**Work instruction**
The lines to return run from the start of the material below through the line holding "Vì SPOJ 422", both included; please give them back exactly, minus the pictures.

····················

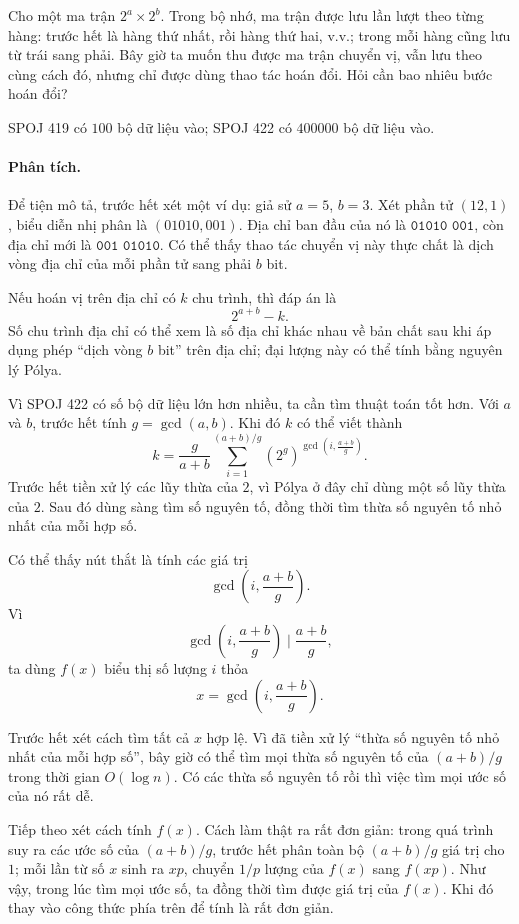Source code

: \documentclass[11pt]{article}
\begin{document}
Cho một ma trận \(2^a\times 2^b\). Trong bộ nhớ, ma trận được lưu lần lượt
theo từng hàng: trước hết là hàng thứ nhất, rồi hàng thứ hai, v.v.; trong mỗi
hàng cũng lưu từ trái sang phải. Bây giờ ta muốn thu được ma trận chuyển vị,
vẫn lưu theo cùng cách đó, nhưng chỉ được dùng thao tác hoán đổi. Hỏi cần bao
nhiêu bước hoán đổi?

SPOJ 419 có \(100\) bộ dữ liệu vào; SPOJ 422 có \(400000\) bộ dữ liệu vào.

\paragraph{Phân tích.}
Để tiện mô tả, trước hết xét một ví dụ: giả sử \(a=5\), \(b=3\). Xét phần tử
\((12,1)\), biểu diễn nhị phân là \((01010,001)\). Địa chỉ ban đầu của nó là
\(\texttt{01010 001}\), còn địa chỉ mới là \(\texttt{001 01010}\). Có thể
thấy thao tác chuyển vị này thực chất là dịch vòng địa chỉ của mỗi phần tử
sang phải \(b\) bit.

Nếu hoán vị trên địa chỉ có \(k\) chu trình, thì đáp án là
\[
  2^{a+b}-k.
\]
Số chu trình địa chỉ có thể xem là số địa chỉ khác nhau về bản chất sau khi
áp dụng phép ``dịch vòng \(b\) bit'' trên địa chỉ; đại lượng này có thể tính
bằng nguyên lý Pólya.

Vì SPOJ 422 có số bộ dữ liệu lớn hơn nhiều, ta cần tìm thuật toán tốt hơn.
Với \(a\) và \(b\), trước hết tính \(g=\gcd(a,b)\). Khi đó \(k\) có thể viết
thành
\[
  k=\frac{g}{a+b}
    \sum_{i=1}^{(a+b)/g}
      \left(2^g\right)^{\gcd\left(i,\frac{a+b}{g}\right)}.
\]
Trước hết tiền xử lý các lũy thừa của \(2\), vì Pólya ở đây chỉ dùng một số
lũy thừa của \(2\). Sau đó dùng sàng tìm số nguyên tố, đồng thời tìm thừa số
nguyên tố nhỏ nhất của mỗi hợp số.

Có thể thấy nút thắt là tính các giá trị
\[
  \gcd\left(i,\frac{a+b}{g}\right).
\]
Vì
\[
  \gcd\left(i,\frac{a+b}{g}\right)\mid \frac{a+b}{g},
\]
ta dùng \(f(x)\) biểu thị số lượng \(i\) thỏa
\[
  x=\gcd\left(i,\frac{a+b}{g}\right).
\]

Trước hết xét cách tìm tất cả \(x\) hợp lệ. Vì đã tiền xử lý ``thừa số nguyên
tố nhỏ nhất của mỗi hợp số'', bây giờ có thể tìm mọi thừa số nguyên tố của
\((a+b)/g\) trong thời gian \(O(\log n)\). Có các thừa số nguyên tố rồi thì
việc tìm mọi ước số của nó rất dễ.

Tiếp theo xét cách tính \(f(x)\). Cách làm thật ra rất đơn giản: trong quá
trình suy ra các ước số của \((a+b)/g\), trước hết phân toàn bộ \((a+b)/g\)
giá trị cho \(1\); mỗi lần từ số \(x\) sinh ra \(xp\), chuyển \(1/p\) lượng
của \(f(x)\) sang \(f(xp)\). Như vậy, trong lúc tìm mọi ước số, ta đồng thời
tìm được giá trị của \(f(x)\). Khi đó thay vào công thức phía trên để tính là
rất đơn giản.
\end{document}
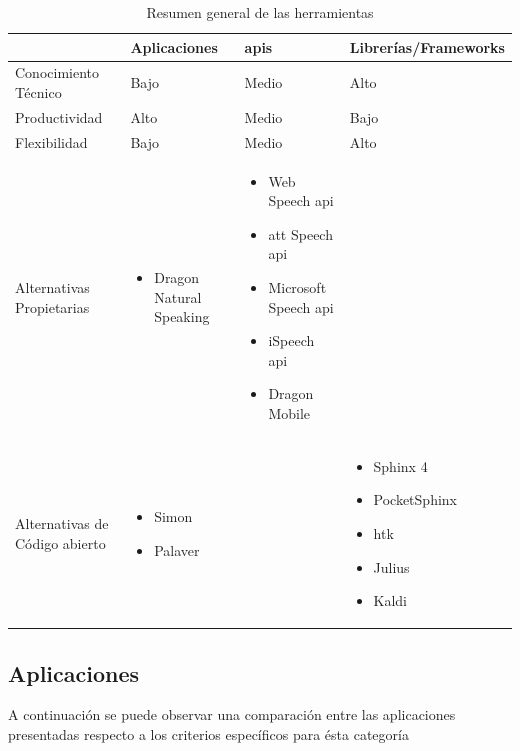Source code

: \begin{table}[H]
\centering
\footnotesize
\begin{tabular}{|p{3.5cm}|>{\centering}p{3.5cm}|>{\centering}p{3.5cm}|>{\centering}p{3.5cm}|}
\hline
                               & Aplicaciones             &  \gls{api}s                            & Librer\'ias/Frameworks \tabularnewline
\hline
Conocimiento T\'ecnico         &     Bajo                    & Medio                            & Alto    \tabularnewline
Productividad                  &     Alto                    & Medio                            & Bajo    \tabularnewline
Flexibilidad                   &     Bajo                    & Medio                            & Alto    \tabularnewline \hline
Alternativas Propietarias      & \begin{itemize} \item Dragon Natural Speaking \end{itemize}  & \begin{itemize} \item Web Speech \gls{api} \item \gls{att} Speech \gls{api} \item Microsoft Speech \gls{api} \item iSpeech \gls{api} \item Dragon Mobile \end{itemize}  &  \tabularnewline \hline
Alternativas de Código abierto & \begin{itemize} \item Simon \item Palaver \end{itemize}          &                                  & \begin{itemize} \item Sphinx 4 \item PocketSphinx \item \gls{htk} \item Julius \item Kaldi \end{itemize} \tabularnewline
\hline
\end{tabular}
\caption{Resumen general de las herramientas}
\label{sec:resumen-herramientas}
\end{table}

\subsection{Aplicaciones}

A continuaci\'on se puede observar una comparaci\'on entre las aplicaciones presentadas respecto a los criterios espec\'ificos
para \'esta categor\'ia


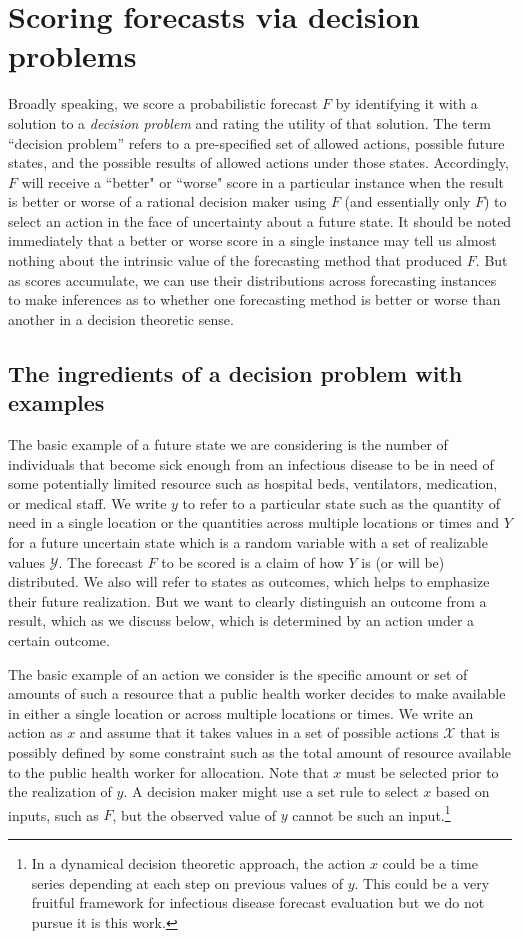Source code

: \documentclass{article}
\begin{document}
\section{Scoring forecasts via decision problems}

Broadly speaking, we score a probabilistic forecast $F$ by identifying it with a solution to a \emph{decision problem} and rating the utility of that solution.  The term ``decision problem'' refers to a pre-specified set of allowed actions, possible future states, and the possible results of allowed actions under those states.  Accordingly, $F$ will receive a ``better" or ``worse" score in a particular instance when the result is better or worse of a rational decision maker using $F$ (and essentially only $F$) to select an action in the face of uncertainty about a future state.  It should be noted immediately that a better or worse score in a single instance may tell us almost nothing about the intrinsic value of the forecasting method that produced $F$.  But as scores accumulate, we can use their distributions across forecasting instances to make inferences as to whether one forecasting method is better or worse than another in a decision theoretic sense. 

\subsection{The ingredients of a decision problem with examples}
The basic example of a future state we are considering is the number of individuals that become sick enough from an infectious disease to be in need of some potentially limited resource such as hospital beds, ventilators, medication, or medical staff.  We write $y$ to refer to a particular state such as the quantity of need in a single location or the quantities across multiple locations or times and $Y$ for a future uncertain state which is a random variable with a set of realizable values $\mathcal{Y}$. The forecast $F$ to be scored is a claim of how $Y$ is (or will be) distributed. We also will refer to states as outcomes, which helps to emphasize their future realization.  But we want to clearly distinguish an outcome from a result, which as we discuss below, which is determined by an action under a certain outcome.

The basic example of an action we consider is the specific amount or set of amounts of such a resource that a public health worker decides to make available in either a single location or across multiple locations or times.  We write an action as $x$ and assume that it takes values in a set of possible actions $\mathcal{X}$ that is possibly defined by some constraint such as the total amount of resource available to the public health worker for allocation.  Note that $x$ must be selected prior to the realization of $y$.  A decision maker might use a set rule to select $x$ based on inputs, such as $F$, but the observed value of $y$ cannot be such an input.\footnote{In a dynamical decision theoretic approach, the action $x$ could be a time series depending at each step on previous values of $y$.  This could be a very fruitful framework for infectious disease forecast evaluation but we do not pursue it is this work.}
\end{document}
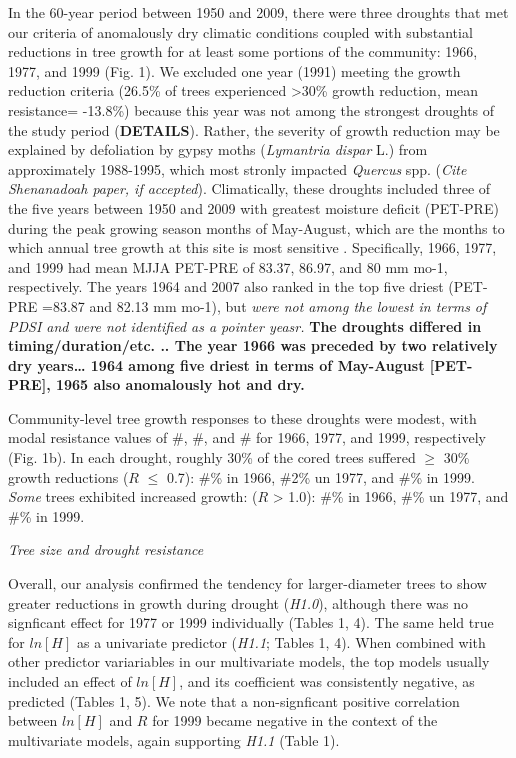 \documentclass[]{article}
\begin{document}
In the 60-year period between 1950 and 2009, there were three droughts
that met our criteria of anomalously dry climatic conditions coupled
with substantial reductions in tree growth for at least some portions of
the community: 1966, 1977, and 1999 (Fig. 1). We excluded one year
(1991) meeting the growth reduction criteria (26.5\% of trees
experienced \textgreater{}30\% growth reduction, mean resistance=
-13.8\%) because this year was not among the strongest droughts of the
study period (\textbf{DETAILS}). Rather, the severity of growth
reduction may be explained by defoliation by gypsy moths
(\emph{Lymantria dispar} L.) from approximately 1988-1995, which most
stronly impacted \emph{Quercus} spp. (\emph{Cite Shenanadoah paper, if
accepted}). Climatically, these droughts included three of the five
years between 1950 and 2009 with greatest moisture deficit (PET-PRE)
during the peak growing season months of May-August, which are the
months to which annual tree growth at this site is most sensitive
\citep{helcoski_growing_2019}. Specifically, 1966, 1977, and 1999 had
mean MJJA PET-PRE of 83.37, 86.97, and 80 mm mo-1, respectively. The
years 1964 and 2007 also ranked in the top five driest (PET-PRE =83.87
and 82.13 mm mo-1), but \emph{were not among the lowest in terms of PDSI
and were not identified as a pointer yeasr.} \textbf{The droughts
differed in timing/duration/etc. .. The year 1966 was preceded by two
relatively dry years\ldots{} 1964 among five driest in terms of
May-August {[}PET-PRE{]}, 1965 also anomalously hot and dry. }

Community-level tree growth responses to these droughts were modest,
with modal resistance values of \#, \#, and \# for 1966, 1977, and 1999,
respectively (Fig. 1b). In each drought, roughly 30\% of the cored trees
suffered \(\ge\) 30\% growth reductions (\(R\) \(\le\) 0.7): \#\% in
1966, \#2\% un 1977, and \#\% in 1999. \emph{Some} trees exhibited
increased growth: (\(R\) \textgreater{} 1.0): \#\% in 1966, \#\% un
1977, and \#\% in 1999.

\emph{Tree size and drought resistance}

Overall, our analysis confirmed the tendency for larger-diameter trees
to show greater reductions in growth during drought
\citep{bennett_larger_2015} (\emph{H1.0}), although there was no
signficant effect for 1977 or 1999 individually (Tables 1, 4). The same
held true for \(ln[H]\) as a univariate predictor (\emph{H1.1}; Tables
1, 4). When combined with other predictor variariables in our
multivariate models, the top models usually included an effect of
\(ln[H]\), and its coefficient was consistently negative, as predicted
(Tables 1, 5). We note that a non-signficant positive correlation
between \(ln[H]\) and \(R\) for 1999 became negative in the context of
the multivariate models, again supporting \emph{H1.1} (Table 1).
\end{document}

····················

**Finished task**
Source code

: \documentclass[11pt]{article}
\begin{document}
Cho một ma trận \(2^a\times 2^b\). Trong bộ nhớ, ma trận được lưu lần lượt
theo từng hàng: trước hết là hàng thứ nhất, rồi hàng thứ hai, v.v.; trong mỗi
hàng cũng lưu từ trái sang phải. Bây giờ ta muốn thu được ma trận chuyển vị,
vẫn lưu theo cùng cách đó, nhưng chỉ được dùng thao tác hoán đổi. Hỏi cần bao
nhiêu bước hoán đổi?

SPOJ 419 có \(100\) bộ dữ liệu vào; SPOJ 422 có \(400000\) bộ dữ liệu vào.

\paragraph{Phân tích.}
Để tiện mô tả, trước hết xét một ví dụ: giả sử \(a=5\), \(b=3\). Xét phần tử
\((12,1)\), biểu diễn nhị phân là \((01010,001)\). Địa chỉ ban đầu của nó là
\(\texttt{01010 001}\), còn địa chỉ mới là \(\texttt{001 01010}\). Có thể
thấy thao tác chuyển vị này thực chất là dịch vòng địa chỉ của mỗi phần tử
sang phải \(b\) bit.

Nếu hoán vị trên địa chỉ có \(k\) chu trình, thì đáp án là
\[
  2^{a+b}-k.
\]
Số chu trình địa chỉ có thể xem là số địa chỉ khác nhau về bản chất sau khi
áp dụng phép ``dịch vòng \(b\) bit'' trên địa chỉ; đại lượng này có thể tính
bằng nguyên lý Pólya.

Vì SPOJ 422 có số bộ dữ liệu lớn hơn nhiều, ta cần tìm thuật toán tốt hơn.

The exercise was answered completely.